What is expected: How many lines in the data below contain the string "дѣдо"? Answer with the number only.
[[ Provided records, beginning ]]
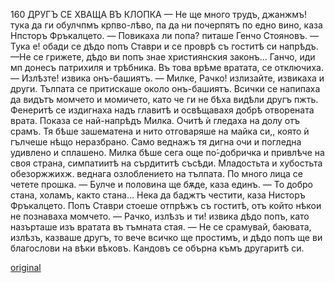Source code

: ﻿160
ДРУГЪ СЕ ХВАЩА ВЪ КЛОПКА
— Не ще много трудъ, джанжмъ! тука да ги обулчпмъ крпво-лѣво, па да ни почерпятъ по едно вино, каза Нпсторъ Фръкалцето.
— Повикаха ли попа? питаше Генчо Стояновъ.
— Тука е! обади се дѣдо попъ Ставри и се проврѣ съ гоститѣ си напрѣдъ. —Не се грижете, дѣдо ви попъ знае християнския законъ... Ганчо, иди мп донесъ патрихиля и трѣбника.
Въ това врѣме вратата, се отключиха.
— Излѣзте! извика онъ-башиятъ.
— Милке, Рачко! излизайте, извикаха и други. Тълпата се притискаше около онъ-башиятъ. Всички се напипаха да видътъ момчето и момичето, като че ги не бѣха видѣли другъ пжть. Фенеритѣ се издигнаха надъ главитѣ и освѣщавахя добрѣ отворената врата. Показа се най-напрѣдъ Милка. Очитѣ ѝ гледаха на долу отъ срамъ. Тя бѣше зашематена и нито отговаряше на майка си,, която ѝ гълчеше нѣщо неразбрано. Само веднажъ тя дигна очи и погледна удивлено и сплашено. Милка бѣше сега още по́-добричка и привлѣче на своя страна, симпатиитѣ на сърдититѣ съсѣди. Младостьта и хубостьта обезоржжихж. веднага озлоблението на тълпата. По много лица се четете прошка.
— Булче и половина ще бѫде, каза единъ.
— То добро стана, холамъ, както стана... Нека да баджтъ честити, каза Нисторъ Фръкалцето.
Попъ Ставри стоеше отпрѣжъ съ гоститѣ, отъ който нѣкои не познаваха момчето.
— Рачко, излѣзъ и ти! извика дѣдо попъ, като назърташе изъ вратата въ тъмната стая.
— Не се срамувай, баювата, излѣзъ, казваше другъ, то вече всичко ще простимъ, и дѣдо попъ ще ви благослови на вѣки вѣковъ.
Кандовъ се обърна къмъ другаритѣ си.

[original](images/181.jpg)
[[ Provided records, end ]]
Completed task: 3